Moving to Germany, where breads, cakes and pastries are a veritable art form, evoked recollections of the scrumptious treats at Hans and Marianne’s Baeckerei and Kaffee Stube, a favorite childhood haunt in my hometown of Spokane, Wash., in the days before American consumers knew of gluten.
But with the celiac constraints now ever-present, my new surroundings seemed destined to heighten my sense of deprivation. That changed when Isabella Glutenfreie Patisserie entered the picture.
Established in 2014, Isabella is a chain with nine locations in seven cities. I became aware of it in Aachen several months ago, and two recent trips to the Isabella in Frankfurt followed.
The first of the two came on a Saturday. Walking toward the entrance from the Hauptwache parking garage right next door, I recognized the dome of Paulskirche, site of the historic Frankfurt Parliament of 1848, looming over the outdoor tables.
I figured that my arrival shortly after 3 p.m., about three hours before closing time, would allow me to have a nice late lunch.
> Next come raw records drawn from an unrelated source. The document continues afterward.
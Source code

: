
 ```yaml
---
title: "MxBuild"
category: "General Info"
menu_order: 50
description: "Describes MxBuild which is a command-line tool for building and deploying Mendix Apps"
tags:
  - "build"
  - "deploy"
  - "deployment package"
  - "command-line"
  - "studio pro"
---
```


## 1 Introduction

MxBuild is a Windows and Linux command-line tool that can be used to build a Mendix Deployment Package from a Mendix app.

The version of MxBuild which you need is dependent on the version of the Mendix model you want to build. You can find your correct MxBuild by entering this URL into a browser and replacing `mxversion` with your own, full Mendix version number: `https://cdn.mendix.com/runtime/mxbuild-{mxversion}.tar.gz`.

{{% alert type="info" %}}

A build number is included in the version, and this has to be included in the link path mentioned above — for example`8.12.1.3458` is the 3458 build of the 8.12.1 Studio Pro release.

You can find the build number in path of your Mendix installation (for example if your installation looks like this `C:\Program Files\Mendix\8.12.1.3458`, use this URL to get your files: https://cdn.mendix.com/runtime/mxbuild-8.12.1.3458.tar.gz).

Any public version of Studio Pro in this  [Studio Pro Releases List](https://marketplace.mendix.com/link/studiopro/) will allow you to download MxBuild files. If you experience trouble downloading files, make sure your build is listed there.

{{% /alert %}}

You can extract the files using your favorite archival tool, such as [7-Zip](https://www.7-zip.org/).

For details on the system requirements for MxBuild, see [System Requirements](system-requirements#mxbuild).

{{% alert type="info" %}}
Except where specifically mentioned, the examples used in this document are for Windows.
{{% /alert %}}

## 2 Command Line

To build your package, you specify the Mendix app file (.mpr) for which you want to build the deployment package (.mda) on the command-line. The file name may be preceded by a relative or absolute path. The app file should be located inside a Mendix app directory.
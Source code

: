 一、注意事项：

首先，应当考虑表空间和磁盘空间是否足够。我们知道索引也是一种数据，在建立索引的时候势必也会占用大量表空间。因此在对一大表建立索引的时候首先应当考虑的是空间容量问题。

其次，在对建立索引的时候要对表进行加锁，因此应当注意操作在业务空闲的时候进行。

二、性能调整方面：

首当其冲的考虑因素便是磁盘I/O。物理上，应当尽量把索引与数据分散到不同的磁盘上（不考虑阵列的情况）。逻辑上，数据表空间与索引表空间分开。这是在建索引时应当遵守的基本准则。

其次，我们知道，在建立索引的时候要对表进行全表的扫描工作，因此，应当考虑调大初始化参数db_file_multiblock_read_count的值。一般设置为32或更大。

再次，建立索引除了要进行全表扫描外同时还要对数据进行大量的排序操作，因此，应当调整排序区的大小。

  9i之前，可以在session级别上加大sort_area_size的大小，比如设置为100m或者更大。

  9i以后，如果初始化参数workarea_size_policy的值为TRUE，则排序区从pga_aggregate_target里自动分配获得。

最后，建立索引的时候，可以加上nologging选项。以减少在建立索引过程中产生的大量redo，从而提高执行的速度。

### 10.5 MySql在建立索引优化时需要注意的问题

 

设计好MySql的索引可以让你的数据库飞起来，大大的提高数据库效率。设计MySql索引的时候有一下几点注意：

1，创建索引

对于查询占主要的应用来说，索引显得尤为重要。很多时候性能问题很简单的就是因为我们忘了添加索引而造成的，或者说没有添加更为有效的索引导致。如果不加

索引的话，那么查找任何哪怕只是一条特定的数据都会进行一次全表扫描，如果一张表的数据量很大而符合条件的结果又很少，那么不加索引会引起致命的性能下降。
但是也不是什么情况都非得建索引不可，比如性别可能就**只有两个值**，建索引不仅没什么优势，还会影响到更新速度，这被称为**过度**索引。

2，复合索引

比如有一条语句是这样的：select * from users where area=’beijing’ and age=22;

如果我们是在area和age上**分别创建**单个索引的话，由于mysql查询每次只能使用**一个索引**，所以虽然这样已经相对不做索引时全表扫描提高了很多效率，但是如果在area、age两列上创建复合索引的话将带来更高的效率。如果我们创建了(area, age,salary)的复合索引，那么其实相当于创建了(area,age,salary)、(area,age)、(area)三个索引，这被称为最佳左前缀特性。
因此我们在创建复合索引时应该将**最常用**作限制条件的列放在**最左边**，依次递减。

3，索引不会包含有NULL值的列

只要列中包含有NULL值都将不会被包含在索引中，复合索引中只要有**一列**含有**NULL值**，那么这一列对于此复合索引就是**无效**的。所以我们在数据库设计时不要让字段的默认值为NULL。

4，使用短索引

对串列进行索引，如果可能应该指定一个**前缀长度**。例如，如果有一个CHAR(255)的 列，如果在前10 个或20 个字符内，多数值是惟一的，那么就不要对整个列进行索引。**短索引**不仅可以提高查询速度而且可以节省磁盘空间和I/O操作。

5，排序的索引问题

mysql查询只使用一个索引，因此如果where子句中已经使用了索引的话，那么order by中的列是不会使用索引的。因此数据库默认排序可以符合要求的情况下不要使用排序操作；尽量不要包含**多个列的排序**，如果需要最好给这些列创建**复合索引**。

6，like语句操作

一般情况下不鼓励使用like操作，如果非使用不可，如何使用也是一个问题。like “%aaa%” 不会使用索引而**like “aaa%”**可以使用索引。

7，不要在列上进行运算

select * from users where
As it turned out, I miscalculated.
Perusing the menu page marked sandwiches and quiches, I noticed the words “only while stocks last.” I went to the display counter and all that was left of those items was a single, solitary vegan sandwich.
It wouldn’t have been my choice otherwise, but it beat the alternative of having nothing for lunch. The sandwich was small to begin with and got smaller when I plucked out the tomatoes, which are a nemesis of mine.
Surprisingly, the hearty bread and remaining vegetables made a substantial dent in my hunger and paired wonderfully with the bottled blackberry tea I ordered to drink.
What really stood out, though, was the rich, flavorful hummus. The restaurant also offers a peanut butter chili spread, which has me intrigued and itching to try next time.
I topped things off with an aptly named Choc Norris smoothie and a brownie, both of which were satisfying. Even so, this wasn’t enough for a proper evaluation. A return visit at an earlier time of day was in order.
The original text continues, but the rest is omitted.